For a few decades, Cogan explained, living standards and social conditions did improve, but for the last 40 years, all the underlying contradictions of capitalism have resurfaced. The claim of the Labour Party and trade unions that capitalism could be reformed and made compatible with the needs and interests of the working class has been exposed for what it always was—a lie. The lesson of history, and the lesson from the Grenfell Fire, is that capitalism cannot be reformed.

Cogan concluded: “The task at hand is to build the international political movement that is fighting to unite the working class of the world into a common struggle for socialism, for the end of capitalism. That movement is the Fourth International, led by the International Committee.”

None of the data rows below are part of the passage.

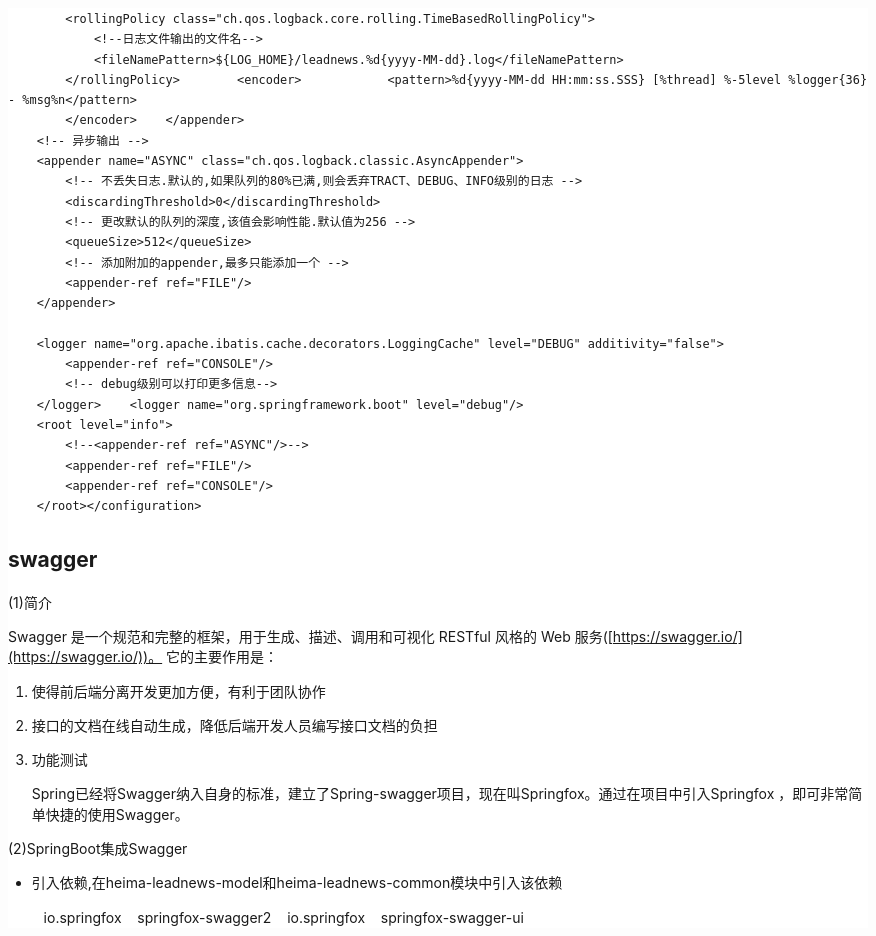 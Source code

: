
 ```
        <rollingPolicy class="ch.qos.logback.core.rolling.TimeBasedRollingPolicy">  
            <!--日志文件输出的文件名-->  
            <fileNamePattern>${LOG_HOME}/leadnews.%d{yyyy-MM-dd}.log</fileNamePattern>  
        </rollingPolicy>        <encoder>            <pattern>%d{yyyy-MM-dd HH:mm:ss.SSS} [%thread] %-5level %logger{36} - %msg%n</pattern>  
        </encoder>    </appender>  
    <!-- 异步输出 -->  
    <appender name="ASYNC" class="ch.qos.logback.classic.AsyncAppender">  
        <!-- 不丢失日志.默认的,如果队列的80%已满,则会丢弃TRACT、DEBUG、INFO级别的日志 -->  
        <discardingThreshold>0</discardingThreshold>  
        <!-- 更改默认的队列的深度,该值会影响性能.默认值为256 -->  
        <queueSize>512</queueSize>  
        <!-- 添加附加的appender,最多只能添加一个 -->  
        <appender-ref ref="FILE"/>  
    </appender>  
  
    <logger name="org.apache.ibatis.cache.decorators.LoggingCache" level="DEBUG" additivity="false">  
        <appender-ref ref="CONSOLE"/>  
        <!-- debug级别可以打印更多信息-->
    </logger>    <logger name="org.springframework.boot" level="debug"/>  
    <root level="info">  
        <!--<appender-ref ref="ASYNC"/>-->  
        <appender-ref ref="FILE"/>  
        <appender-ref ref="CONSOLE"/>  
    </root></configuration>
```






 

## swagger

(1)简介

Swagger 是一个规范和完整的框架，用于生成、描述、调用和可视化 RESTful 风格的 Web 服务([https://swagger.io/](https://swagger.io/))。 它的主要作用是：

1. 使得前后端分离开发更加方便，有利于团队协作
    
2. 接口的文档在线自动生成，降低后端开发人员编写接口文档的负担
    
3. 功能测试
    
    Spring已经将Swagger纳入自身的标准，建立了Spring-swagger项目，现在叫Springfox。通过在项目中引入Springfox ，即可非常简单快捷的使用Swagger。
    

(2)SpringBoot集成Swagger

- 引入依赖,在heima-leadnews-model和heima-leadnews-common模块中引入该依赖
    
    <dependency>  
        <groupId>io.springfox</groupId>  
        <artifactId>springfox-swagger2</artifactId>  
    </dependency>  
    <dependency>  
        <groupId>io.springfox</groupId>  
        <artifactId>springfox-swagger-ui</artifactId>  
    </dependency>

Cogan’s report prompted a lively discussion. Dessie, who had worked in the Grenfell Tower creche for years and had been involved in helping survivors, said she had noticed “a rush of programmes on TV making out that the working class has almost ceased to exist. But the truth is we do run the cities like London.”

Agreeing with Cogan’s remark, Dessie said, “We’ve got to start to do things for ourselves.”

At the meeting’s conclusion, Cogan was given a warm round of applause.